La muchacha seleccionó de la camarera una botella de licor de avellanas que habían recibido de Italia y sirvió un poco a lord Dasser, quien tras tomar un sorbo aprobó la elección. Mientras llenaba el resto de copas, Ann pudo ver un plano que tenían extendido sobre la mesa, pero no pudo identificar de dónde se trataba. Sus conocimientos de geografía eran muy básicos.
—Bien, sigamos —dijo lord Dasser.
—Sí, hoy mismo debemos cerrar este asunto —dijo el hombre de negro.
—¿Cuándo parte usted hacia el Caribe? —le preguntó el conde de Avon.

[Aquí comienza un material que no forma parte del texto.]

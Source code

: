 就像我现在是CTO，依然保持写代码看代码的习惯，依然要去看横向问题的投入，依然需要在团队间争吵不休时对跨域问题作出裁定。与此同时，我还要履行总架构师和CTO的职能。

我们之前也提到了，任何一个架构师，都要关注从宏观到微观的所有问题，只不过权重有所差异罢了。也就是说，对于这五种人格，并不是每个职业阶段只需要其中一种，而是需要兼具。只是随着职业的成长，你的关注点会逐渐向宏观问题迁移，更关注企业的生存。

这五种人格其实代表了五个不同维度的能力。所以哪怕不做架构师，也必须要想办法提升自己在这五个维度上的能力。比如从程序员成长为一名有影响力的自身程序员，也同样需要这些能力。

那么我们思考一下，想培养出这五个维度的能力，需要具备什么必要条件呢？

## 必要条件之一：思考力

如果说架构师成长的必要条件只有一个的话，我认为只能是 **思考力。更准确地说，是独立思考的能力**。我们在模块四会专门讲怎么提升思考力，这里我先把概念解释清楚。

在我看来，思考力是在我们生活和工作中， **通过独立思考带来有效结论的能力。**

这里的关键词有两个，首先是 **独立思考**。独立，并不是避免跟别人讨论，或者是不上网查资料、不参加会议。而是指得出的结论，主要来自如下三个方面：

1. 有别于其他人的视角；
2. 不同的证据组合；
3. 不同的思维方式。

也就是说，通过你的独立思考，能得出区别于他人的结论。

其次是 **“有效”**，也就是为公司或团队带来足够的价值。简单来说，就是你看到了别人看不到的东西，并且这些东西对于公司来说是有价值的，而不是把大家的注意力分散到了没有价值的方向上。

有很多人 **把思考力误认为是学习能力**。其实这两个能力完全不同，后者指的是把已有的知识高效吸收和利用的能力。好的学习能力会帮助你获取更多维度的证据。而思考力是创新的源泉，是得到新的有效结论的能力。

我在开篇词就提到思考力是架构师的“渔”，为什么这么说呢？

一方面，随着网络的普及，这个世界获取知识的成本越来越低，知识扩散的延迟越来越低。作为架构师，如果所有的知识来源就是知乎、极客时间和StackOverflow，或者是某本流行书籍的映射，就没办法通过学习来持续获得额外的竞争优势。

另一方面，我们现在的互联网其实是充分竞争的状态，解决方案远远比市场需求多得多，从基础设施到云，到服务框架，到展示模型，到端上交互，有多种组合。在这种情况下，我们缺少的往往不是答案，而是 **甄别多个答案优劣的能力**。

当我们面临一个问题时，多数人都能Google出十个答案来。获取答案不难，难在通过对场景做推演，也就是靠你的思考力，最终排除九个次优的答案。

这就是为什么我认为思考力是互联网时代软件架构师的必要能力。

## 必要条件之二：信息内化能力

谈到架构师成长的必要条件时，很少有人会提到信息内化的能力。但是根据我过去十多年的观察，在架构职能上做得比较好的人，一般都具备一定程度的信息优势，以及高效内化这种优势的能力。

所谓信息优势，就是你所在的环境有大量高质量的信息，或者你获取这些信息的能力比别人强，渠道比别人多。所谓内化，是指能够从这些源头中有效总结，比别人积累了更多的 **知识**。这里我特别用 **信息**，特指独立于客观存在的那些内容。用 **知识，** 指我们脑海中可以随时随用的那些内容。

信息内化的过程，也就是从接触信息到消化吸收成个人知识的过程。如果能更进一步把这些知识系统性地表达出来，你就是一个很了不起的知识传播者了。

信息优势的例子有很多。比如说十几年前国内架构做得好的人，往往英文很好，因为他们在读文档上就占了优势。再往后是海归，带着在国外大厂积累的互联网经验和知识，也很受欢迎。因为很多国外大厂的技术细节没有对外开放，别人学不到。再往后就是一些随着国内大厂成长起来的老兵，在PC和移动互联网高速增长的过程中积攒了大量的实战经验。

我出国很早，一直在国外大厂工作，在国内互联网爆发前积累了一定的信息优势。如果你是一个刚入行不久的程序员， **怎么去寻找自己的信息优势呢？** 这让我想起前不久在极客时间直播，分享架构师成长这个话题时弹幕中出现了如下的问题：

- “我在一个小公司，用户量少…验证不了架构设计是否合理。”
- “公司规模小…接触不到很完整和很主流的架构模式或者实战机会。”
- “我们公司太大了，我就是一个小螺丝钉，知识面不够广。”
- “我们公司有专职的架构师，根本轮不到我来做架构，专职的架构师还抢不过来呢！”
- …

—Esta noche mismo y sin demora.
—¡Si llegó usted ayer! —exclamó el conde.
—Cierto, pero debo estar de nuevo en mi puesto antes de que se me acabe el permiso —explicó el hombre de negro—. He hecho este largo viaje sólo para esto, pero con la suma que me han ofrecido merece la pena.
—Uno de mis barcos bajo bandera portuguesa le llevará hasta La Habana —dijo lord Dasser al conde.
—Entiendo —asintió éste—. Si no corriese tanta prisa, tal vez podría navegar de vuelta con Morgan.
El hombre de negro miró al corsario y no pudo disimular el desprecio en su mirada. Al fin y al cabo ese hombre era un despreciable pirata y él…
—Una pena, sí —dijo irónicamente Morgan.
—Pues no nos entretengamos —concluyó tajantemente lord Dasser.
Ann se volvió a acercar para rellenar las copas.
—No sé si… —dijo Morgan mientras miraba de reojo a la muchacha con gesto desconfiado.
—No tiene por qué preocuparos —explicó lord Dasser—. Sólo es una sirvienta que lleva toda la vida en nuestra casa.
—Ya… —dijo Morgan sin terminar de gustarle la presencia de Ann.
—Si lo desean —dijo el hombre de negro—, podemos hablar en mi idioma y así no habrá problema alguno.
Ann, que estaba oyendo la conversación mientras colocaba de nuevo la botella de licor, temió perder de nuevo la oportunidad.
Lord Dasser miró a Morgan asintiendo y éste hizo un gesto de conformidad.
—Yo algo entiendo —dijo el conde de Avon—, y si no, tú me traduces, William.
—Entonces todos de acuerdo —dijo el hombre en un perfecto castellano.
Y Ann sonrió leve e imperceptiblemente mientras se situaba detrás de lord Dasser a tan sólo dos metros de distancia, como era su obligación.